Records from a dataset:

━━━━━━━━━━━━━━━━━━━━

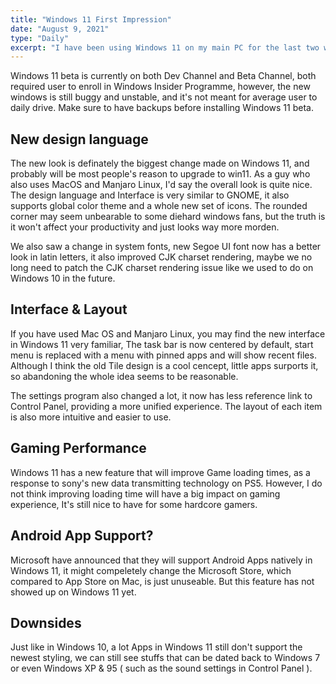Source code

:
 ```yaml
---
title: "Windows 11 First Impression"
date: "August 9, 2021"
type: "Daily"
excerpt: "I have been using Windows 11 on my main PC for the last two weeks, here are my opinions on the next gen Windows."
---
```


Windows 11 beta is currently on both Dev Channel and Beta Channel, both required user to enroll in Windows Insider Programme, however, the new windows is still buggy and unstable, and it's not meant for average user to daily drive. Make sure to have backups before installing Windows 11 beta.

## New design language

The new look is definately the biggest change made on Windows 11, and probably will be most people's reason to upgrade to win11. As a guy who also uses MacOS and Manjaro Linux, I'd say the overall look is quite nice. The design language and Interface is very similar to GNOME, it also supports global color theme and a whole new set of icons. The rounded corner may seem unbearable to some diehard windows fans, but the truth is it won't affect your productivity and just looks way more morden.

We also saw a change in system fonts, new Segoe UI font now has a better look in latin letters, it also improved CJK charset rendering, maybe we no long need to patch the CJK charset rendering issue like we used to do on Windows 10 in the future.

## Interface & Layout

If you have used Mac OS and Manjaro Linux, you may find the new interface in Windows 11 very familiar, The task bar is now centered by default, start menu is replaced with a menu with pinned apps and will show recent files. Although I think the old Tile design is a cool cencept, little apps surports it, so abandoning the whole idea seems to be reasonable.

The settings program also changed a lot, it now has less reference link to Control Panel, providing a more unified experience. The layout of each item is also more intuitive and easier to use.

## Gaming Performance

Windows 11 has a new feature that will improve Game loading times, as a response to sony's new data transmitting technology on PS5. However, I do not think improving loading time will have a big impact on gaming experience, It's still nice to have for some hardcore gamers.

## Android App Support?

Microsoft have announced that they will support Android Apps natively in Windows 11, it might compeletely change the Microsoft Store, which compared to App Store on Mac, is just unuseable. But this feature has not showed up on Windows 11 yet.

## Downsides

Just like in Windows 10, a lot Apps in Windows 11 still don't support the newest styling, we can still see stuffs that can be dated back to Windows 7 or even Windows XP & 95 ( such as the sound settings in Control Panel ).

━━━━━━━━━━━━━━━━━━━━

Exercise prompt
Your job is to transcribe the records exactly and in full. Pictures are not part of the copy.

Written answer
Source code

:
 ```yaml
---
title: "Windows 11 First Impression"
date: "August 9, 2021"
type: "Daily"
excerpt: "I have been using Windows 11 on my main PC for the last two weeks, here are my opinions on the next gen Windows."
---
```


Windows 11 beta is currently on both Dev Channel and Beta Channel, both required user to enroll in Windows Insider Programme, however, the new windows is still buggy and unstable, and it's not meant for average user to daily drive. Make sure to have backups before installing Windows 11 beta.

## New design language

The new look is definately the biggest change made on Windows 11, and probably will be most people's reason to upgrade to win11. As a guy who also uses MacOS and Manjaro Linux, I'd say the overall look is quite nice. The design language and Interface is very similar to GNOME, it also supports global color theme and a whole new set of icons. The rounded corner may seem unbearable to some diehard windows fans, but the truth is it won't affect your productivity and just looks way more morden.

We also saw a change in system fonts, new Segoe UI font now has a better look in latin letters, it also improved CJK charset rendering, maybe we no long need to patch the CJK charset rendering issue like we used to do on Windows 10 in the future.

## Interface & Layout

If you have used Mac OS and Manjaro Linux, you may find the new interface in Windows 11 very familiar, The task bar is now centered by default, start menu is replaced with a menu with pinned apps and will show recent files. Although I think the old Tile design is a cool cencept, little apps surports it, so abandoning the whole idea seems to be reasonable.

The settings program also changed a lot, it now has less reference link to Control Panel, providing a more unified experience. The layout of each item is also more intuitive and easier to use.

## Gaming Performance

Windows 11 has a new feature that will improve Game loading times, as a response to sony's new data transmitting technology on PS5. However, I do not think improving loading time will have a big impact on gaming experience, It's still nice to have for some hardcore gamers.

## Android App Support?

Microsoft have announced that they will support Android Apps natively in Windows 11, it might compeletely change the Microsoft Store, which compared to App Store on Mac, is just unuseable. But this feature has not showed up on Windows 11 yet.

## Downsides

Just like in Windows 10, a lot Apps in Windows 11 still don't support the newest styling, we can still see stuffs that can be dated back to Windows 7 or even Windows XP & 95 ( such as the sound settings in Control Panel ).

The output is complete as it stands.